No matter how many resources a company spends on network security, spam filters, and hardware or software, the biggest vulnerability to networks are still humans! As a company, we are firm believers in not only implementing a full stack security solution but training users on how best to use it. We have come across numerous offices filled with tech-savvy users who fall victim to phishing scams.
While imposing email security strategies like two-factor authentication is important, users can still open vulnerabilities via their own personal emails. We recommend running internal phishing tests and scheduling regular security trainings in order to keep all staff apprised of the existing and emerging threats. This ensures that you are not only protecting your staff, but your staff is actively protecting your business.

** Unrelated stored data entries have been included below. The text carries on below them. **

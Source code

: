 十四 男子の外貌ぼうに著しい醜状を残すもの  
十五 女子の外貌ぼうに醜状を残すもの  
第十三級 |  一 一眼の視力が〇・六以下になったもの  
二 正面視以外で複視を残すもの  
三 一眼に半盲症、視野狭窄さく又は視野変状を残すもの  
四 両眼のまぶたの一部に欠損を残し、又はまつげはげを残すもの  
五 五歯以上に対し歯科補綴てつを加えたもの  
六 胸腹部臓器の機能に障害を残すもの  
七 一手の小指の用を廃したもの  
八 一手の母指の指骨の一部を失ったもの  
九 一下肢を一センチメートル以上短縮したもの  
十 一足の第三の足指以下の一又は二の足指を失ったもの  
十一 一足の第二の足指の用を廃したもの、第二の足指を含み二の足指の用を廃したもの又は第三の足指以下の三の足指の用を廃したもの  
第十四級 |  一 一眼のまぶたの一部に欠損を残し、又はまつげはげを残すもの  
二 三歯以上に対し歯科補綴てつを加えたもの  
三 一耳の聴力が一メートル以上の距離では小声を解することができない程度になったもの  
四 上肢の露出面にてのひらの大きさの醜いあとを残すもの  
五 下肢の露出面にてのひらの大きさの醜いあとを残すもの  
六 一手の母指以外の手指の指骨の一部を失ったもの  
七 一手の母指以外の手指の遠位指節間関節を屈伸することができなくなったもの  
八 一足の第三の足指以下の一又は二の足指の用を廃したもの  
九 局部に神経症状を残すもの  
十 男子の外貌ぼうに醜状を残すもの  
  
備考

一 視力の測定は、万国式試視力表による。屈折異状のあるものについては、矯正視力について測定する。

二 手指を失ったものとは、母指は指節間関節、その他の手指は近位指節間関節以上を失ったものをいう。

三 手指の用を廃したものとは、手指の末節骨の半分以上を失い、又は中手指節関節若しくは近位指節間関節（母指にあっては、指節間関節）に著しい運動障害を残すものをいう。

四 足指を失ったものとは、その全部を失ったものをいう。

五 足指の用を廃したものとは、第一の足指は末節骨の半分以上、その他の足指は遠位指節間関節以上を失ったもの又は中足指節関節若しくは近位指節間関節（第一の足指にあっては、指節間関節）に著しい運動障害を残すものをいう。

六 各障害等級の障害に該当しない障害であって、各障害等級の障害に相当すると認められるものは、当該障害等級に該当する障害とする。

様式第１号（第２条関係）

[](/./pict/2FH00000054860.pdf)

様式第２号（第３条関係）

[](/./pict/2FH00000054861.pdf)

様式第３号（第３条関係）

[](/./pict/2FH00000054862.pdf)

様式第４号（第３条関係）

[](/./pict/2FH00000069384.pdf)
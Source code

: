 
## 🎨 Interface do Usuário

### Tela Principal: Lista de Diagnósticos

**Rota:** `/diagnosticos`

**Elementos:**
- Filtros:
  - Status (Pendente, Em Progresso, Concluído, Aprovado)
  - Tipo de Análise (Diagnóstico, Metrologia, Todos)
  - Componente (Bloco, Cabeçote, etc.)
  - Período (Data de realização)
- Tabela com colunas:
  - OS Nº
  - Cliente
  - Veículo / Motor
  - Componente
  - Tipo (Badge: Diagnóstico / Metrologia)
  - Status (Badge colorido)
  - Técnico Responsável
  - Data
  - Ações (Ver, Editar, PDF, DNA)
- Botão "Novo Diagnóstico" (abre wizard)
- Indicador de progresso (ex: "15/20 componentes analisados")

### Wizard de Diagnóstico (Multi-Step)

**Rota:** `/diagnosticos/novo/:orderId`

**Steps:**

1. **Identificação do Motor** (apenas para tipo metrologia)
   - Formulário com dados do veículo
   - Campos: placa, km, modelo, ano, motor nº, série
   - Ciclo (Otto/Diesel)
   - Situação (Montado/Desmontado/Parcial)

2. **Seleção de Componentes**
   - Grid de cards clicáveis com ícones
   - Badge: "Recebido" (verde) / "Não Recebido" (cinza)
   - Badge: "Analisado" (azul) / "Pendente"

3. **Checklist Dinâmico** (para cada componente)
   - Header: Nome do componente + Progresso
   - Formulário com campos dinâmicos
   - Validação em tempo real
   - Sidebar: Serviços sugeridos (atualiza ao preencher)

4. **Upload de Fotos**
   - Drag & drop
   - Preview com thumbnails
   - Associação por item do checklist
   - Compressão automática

There is no question that the adoption of cloud technologies has accelerated exponentially over the past few years. We have seen numerous instances of the struggle between physical and cloud-hosted, when it comes to file servers in particular. We are big believers in the cloud, as long as your security protocols and trainings are up to date. Whether it’s G Suite or Office365, Dropbox or OneDrive, Adobe Creative Cloud or Sketch, soft phones or full VoIP setups, running your organizational assets via a cloud portal allows you the flexibility to grow without major capital expenditures. Cloud licenses are designed to scale with your organization as you grow or even as you need to scale back. You can also tie these all together with single sign or cloud identity management solutions, allowing for one-click deployment.
Bringing It All Together
Whatever your industry, companies now need to take each of the broad categories above into consideration. Technology strategy has now fully become business strategy and can no longer be held in isolation. Just think, if you were to lose Internet today, could you properly function as a business? The answer for most people is a resounding, NO! Your strategy needs to be designed in order to maximize what technology can do to find efficiencies, build out scale, but most of all, support your business needs. With the advent of the Internet of Things (IoT) space, companies are now able to even leverage technology to extend to things like physical space security (shoutout to Kisi!) as well as smart thermometers and security cameras, among others.
Whatever components you choose to include in your technology stack, we always encourage outside guidance to help give you perspective. Some parting advice that we always give our clients: Think of where you will be as a company in a year from now and grow into your technology, rather than always playing catch up. By thinking of each of the four categories as you make the decisions, you will always be well placed when it come to IT strategy.